好々爺で抜群に人当たりの良いNさんと、どちらかといえば
無愛想で話すのが苦手な私。何からなにまで正反対で、とても
似ている部分があるようには思えなかったのです。
困惑している私を見て、Yは言葉を続けました。
「…目が似ています」と。
”目”?
以前Yは私に言いました。
寂しそうな目をしている、と。
そう言われた時、私は必死に心の奥底に隠していた秘密、
傷つきやすく繊細な幼い自分の姿を見透かされたようで、
Yに対して恐怖心にも似た畏れを抱きました。
誰にも見せたことのない弱みをさらけ出す怖さ。
その弱さを乗り越えたからこそ、Yは、その繊細な感受性で、
私を包み込んでくれました。
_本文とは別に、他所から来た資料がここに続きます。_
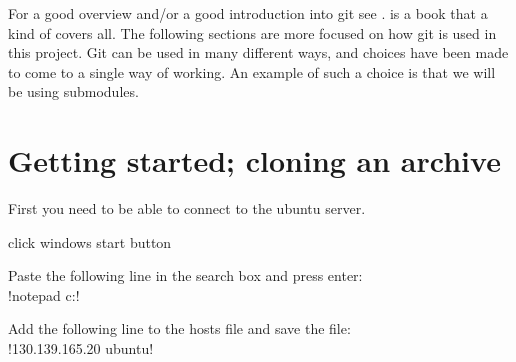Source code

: %
%
%

For a good overview and/or a good introduction into git see \cite{Chacon}.
\cite{Chacon} is a book that a kind of covers all. The following sections are
more focused on how git is used in this project. Git can be used in many
different ways, and choices have been made to come to a single way of working.
An example of such a choice is that we will be using submodules.

\section{Getting started; cloning an archive \label{sec:git.start}}

First you need to be able to connect to the ubuntu server.

\begin{enumerate*}
\item click windows start button
\item Paste the following line in the search box and press enter:\\
      !notepad c:\Windows{}\Drivers\etc\hosts!
\item Add the following line to the hosts file and save the file:\\
      !130.139.165.20 ubuntu!
\end{enumerate*}

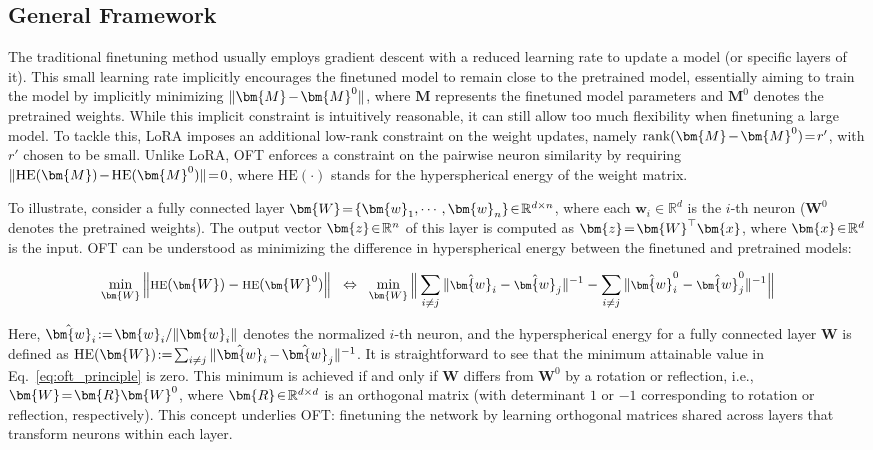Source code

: \subsection{General Framework}

The traditional finetuning method usually employs gradient descent with a reduced learning rate to update a model (or specific layers of it). This small learning rate implicitly encourages the finetuned model to remain close to the pretrained model, essentially aiming to train the model by implicitly minimizing $\thickmuskip=2mu \medmuskip=2mu \| \bm{M} - \bm{M}^0\|$, where $\bm{M}$ represents the finetuned model parameters and $\bm{M}^0$ denotes the pretrained weights. While this implicit constraint is intuitively reasonable, it can still allow too much flexibility when finetuning a large model. To tackle this, LoRA imposes an additional low-rank constraint on the weight updates, namely $\thickmuskip=2mu \medmuskip=2mu \text{rank}(\bm{M} - \bm{M}^0)=r'$, with $r'$ chosen to be small. Unlike LoRA, OFT enforces a constraint on the pairwise neuron similarity by requiring $\thickmuskip=2mu \medmuskip=2mu \| \text{HE}(\bm{M})-\text{HE}(\bm{M}^0) \|=0$, where $\text{HE}(\cdot)$ stands for the hyperspherical energy of the weight matrix. 

To illustrate, consider a fully connected layer $\thickmuskip=2mu \medmuskip=2mu \bm{W}=\{\bm{w}_1,\cdots,\bm{w}_n\}\in\mathbb{R}^{d\times n}$, where each $\bm{w}_i\in\mathbb{R}^d$ is the $i$-th neuron ($\bm{W}^0$ denotes the pretrained weights). The output vector $\thickmuskip=2mu \medmuskip=2mu \bm{z}\in\mathbb{R}^n$ of this layer is computed as $\thickmuskip=2mu \medmuskip=2mu \bm{z}=\bm{W}^\top \bm{x}$, where $\thickmuskip=2mu \medmuskip=2mu \bm{x} \in \mathbb{R}^d$ is the input. OFT can be understood as minimizing the difference in hyperspherical energy between the finetuned and pretrained models:

\begin{equation}\label{eq:oft_principle}
\footnotesize
\min_{\bm{W}} \left\| \text{HE}(\bm{W})-\text{HE}(\bm{W}^0)\right\|~~\Leftrightarrow~~\min_{\bm{W}} \bigg{\|} \sum_{i\neq j} \|\hat{\bm{w}}_i-\hat{\bm{w}}_j\|^{-1}-\sum_{i\neq j} \|\hat{\bm{w}}^0_i-\hat{\bm{w}}^0_j\|^{-1}\bigg{\|}
\end{equation}

Here, $\thickmuskip=2mu \medmuskip=2mu \hat{\bm{w}}_i := \bm{w}_i/\|\bm{w}_i\|$ denotes the normalized $i$-th neuron, and the hyperspherical energy for a fully connected layer $\bm{W}$ is defined as $\thickmuskip=2mu \medmuskip=2mu \text{HE}(\bm{W}):= \sum_{i\neq j} \|\hat{\bm{w}}_i-\hat{\bm{w}}_j\|^{-1}$. It is straightforward to see that the minimum attainable value in Eq.~\eqref{eq:oft_principle} is zero. This minimum is achieved if and only if $\bm{W}$ differs from $\bm{W}^0$ by a rotation or reflection, i.e., $\thickmuskip=2mu \medmuskip=2mu \bm{W} = \bm{R}\bm{W}^0$, where $\thickmuskip=2mu \medmuskip=2mu \bm{R}\in\mathbb{R}^{d \times d}$ is an orthogonal matrix (with determinant $1$ or $-1$ corresponding to rotation or reflection, respectively). This concept underlies OFT: finetuning the network by learning orthogonal matrices shared across layers that transform neurons within each layer.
だからこそ、今の関係があるのです。
まさか、今になってそのことを指摘されるとは。
それも、Nさんと似ていると言われるとは思ってもいなかったのです。
真意を受け取りかねました。
私は恐る恐る、以前Yが私に言った時のことか?と尋ねました。
Yは少し考えた末に、
「今は上手く言葉に出来ません」と首を振りました。
私はそれ以上追求することを、この時点では諦めました。